== ABOUT THIS EXERCISE ==
Give back only the lines in the records below from the one with "1. 拉取docker镜像" to the one with "### 2.1 Download data", both inclusive, word for word.

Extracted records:
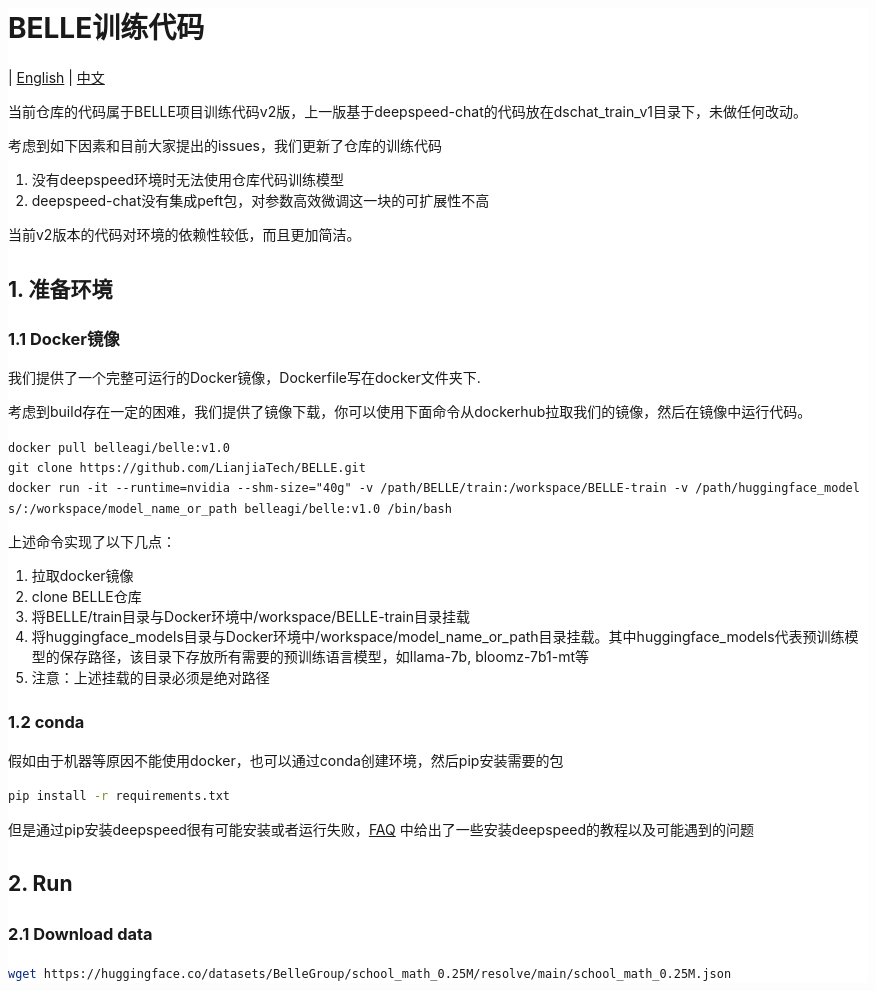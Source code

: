 # BELLE训练代码

 | [English](https://github.com/LianjiaTech/BELLE/blob/main/train/docs/README_en.md) | [中文](https://github.com/LianjiaTech/BELLE/blob/main/train/README.md)

当前仓库的代码属于BELLE项目训练代码v2版，上一版基于deepspeed-chat的代码放在dschat_train_v1目录下，未做任何改动。

考虑到如下因素和目前大家提出的issues，我们更新了仓库的训练代码

1. 没有deepspeed环境时无法使用仓库代码训练模型
2. deepspeed-chat没有集成peft包，对参数高效微调这一块的可扩展性不高

当前v2版本的代码对环境的依赖性较低，而且更加简洁。

## 1. 准备环境

### 1.1 Docker镜像

我们提供了一个完整可运行的Docker镜像，Dockerfile写在docker文件夹下.

考虑到build存在一定的困难，我们提供了镜像下载，你可以使用下面命令从dockerhub拉取我们的镜像，然后在镜像中运行代码。

```shell
docker pull belleagi/belle:v1.0
git clone https://github.com/LianjiaTech/BELLE.git
docker run -it --runtime=nvidia --shm-size="40g" -v /path/BELLE/train:/workspace/BELLE-train -v /path/huggingface_models/:/workspace/model_name_or_path belleagi/belle:v1.0 /bin/bash
```

上述命令实现了以下几点：

1. 拉取docker镜像
2. clone BELLE仓库
3. 将BELLE/train目录与Docker环境中/workspace/BELLE-train目录挂载
4. 将huggingface_models目录与Docker环境中/workspace/model_name_or_path目录挂载。其中huggingface_models代表预训练模型的保存路径，该目录下存放所有需要的预训练语言模型，如llama-7b, bloomz-7b1-mt等
5. 注意：上述挂载的目录必须是绝对路径

### 1.2 conda

假如由于机器等原因不能使用docker，也可以通过conda创建环境，然后pip安装需要的包

```bash
pip install -r requirements.txt
```

但是通过pip安装deepspeed很有可能安装或者运行失败，[FAQ](https://github.com/LianjiaTech/BELLE/blob/main/train/docs/FAQ.md) 中给出了一些安装deepspeed的教程以及可能遇到的问题

## 2. Run

### 2.1 Download data

```bash
wget https://huggingface.co/datasets/BelleGroup/school_math_0.25M/resolve/main/school_math_0.25M.json
```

== ANSWER TO THE EXERCISE ==
1. 拉取docker镜像
2. clone BELLE仓库
3. 将BELLE/train目录与Docker环境中/workspace/BELLE-train目录挂载
4. 将huggingface_models目录与Docker环境中/workspace/model_name_or_path目录挂载。其中huggingface_models代表预训练模型的保存路径，该目录下存放所有需要的预训练语言模型，如llama-7b, bloomz-7b1-mt等
5. 注意：上述挂载的目录必须是绝对路径

### 1.2 conda

假如由于机器等原因不能使用docker，也可以通过conda创建环境，然后pip安装需要的包

```bash
pip install -r requirements.txt
```

但是通过pip安装deepspeed很有可能安装或者运行失败，[FAQ](https://github.com/LianjiaTech/BELLE/blob/main/train/docs/FAQ.md) 中给出了一些安装deepspeed的教程以及可能遇到的问题

## 2. Run

### 2.1 Download data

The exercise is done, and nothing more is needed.